NEXT: The Rise of Inclusive Access

The learning landscape is changing — and it isn’t just a trend.


Integral to the transformation of 21st-century education, course materials are evolving and expanding, including not only traditional print textbooks, but digital models such as OER and courseware. As Generation Z (Gen Z) enters college looking for new ways of learning, institutions are searching for solutions to help lower the costs of course materials and prepare students for the first day of class. Some colleges and universities are meeting that challenge by shifting the emphasis from print to digital, using an inclusive access model.

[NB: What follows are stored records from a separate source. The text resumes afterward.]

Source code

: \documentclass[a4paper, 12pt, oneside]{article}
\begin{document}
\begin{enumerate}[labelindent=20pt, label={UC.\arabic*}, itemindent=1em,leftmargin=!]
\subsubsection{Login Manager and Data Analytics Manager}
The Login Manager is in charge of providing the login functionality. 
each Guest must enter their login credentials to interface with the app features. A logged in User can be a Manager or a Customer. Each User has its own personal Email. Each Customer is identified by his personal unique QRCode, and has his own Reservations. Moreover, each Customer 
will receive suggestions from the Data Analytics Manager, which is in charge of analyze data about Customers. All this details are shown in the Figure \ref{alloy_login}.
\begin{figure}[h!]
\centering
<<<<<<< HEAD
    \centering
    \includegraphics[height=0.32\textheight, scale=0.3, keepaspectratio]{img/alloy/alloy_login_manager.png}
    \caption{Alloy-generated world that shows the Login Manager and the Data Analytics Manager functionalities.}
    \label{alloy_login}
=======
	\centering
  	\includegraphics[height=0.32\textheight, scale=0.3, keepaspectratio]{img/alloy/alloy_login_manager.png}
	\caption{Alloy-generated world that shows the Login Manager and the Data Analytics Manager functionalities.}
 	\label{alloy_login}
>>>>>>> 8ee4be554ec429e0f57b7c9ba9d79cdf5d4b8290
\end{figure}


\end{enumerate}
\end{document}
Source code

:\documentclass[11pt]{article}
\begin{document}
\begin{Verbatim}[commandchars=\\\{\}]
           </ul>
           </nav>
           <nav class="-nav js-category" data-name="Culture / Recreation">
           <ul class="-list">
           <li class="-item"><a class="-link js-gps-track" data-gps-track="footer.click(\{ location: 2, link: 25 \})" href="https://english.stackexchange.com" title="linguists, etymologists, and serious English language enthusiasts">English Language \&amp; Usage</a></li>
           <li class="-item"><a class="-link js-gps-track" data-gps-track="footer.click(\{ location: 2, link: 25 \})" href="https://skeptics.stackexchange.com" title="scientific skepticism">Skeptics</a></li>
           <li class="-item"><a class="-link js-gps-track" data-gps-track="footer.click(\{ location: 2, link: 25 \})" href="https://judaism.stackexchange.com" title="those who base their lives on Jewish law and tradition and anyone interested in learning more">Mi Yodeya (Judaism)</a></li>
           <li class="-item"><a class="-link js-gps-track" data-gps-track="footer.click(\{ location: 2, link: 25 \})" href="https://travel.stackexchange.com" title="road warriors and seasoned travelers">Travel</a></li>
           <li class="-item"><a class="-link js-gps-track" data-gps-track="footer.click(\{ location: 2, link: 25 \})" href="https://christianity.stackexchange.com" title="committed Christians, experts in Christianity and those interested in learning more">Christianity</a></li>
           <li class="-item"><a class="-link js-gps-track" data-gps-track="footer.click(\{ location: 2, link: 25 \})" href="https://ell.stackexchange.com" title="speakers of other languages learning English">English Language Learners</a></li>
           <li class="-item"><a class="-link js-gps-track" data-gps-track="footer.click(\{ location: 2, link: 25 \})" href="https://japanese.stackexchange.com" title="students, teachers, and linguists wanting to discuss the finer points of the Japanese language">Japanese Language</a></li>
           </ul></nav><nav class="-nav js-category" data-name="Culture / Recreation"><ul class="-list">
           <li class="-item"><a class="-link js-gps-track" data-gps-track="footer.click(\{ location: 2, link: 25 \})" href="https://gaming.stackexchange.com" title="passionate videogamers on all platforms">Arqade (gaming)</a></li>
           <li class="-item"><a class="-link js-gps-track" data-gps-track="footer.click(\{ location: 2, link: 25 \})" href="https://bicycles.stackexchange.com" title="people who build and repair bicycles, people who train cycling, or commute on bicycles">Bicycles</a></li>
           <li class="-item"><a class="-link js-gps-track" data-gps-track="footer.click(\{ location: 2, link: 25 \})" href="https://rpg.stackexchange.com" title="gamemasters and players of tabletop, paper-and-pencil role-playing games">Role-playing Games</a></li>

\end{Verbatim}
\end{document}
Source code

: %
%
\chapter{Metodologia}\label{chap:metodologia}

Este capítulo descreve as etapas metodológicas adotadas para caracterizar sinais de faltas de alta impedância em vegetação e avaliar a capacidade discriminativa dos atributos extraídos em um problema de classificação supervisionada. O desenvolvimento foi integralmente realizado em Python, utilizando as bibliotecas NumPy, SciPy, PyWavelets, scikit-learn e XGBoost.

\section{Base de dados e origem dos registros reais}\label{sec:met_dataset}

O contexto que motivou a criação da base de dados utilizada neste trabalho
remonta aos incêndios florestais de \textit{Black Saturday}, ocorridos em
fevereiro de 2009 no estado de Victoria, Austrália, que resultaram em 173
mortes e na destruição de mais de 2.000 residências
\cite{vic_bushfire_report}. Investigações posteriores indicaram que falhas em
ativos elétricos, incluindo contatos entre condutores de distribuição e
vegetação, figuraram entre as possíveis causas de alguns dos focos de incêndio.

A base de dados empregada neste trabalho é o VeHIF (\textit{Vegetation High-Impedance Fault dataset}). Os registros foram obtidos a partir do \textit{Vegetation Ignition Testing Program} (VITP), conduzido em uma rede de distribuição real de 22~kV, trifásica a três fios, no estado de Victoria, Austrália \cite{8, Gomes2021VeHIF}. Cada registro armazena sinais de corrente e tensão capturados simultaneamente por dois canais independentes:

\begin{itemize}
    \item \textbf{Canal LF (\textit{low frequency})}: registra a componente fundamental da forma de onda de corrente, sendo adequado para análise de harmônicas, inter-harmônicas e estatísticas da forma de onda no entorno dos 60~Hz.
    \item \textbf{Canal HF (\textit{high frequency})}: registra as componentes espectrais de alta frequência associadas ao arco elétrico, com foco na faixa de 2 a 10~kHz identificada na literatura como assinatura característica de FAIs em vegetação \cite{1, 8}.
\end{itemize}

Major education publishers, including Pearson, McGraw-Hill Education and Cengage, report that inclusive-access programs are seeing significant growth on college campuses in recent years. Where students were previously assigned textbooks — and responsible for finding and purchasing course materials on their own — schools can now provide discounted digital course materials to the entire class. The “inclusive” feature of the model means that every student receives first-day-of-class access to their required course materials, with the costs included as part of their tuition.



The National Association of College Stores (NACS) has suggested that campus bookstores are a logical choice to lead inclusive-access programs because of their established relationships with school administrators, students, faculty and publishers. According to NACS, 23 percent of independent college stores had inclusive access programs in place for the 2017–18 academic year, while 32 percent said they were considering adopting an inclusive access program. For Barnes and Noble College, which manages over 750 college bookstores nationwide, the number of campuses using its inclusive access model, known as First Day™, doubled since last year to over 100 campuses.



The expansive growth of inclusive access coincides with a 2015 Department of Education regulation, which allows institutions to include the costs of books and supplies in their tuition. Now, instead of students purchasing textbooks on their own, the costs of course materials are automatically included in their tuition when they enroll. To do this, institutions provide access to course materials through their learning management system (LMS), provide an option for students to opt out, and must partner with publishers to ensure materials are discounted at below competitive market rates.


For faculty members, a key selling point of inclusive access is that students have all the course materials they need on the first day of class. Betsy Langness, a professor at Jefferson Community and Technical College’s Shelbyville campus in Kentucky, has used inclusive access in her classes and values its easy access for students.


“I teach both online and hybrid classes, which include digital content from the publisher,” she said. “Having the course charge included in the students’ tuition made a huge difference in my classes. By allowing students immediate access to the online content, we remove added barriers from the students’ learning process — which means they have a better chance of being successful.”


In a press release announcing an expanded partnership with Barnes & Noble Education to offer inclusive access, Nik Osborne, senior vice president, strategy & business operations for Pearson, said the benefits of early access to learning materials was clear.


“The evidence is overwhelming that student performance improves, and faculty can begin instruction immediately, when course materials are available on the first day of class,” Osborne said. “Inclusive access helps support these efforts by providing all students with day-one access to their required course materials at an affordable price point.”


Article reposted from Barnes & Noble College NEXT.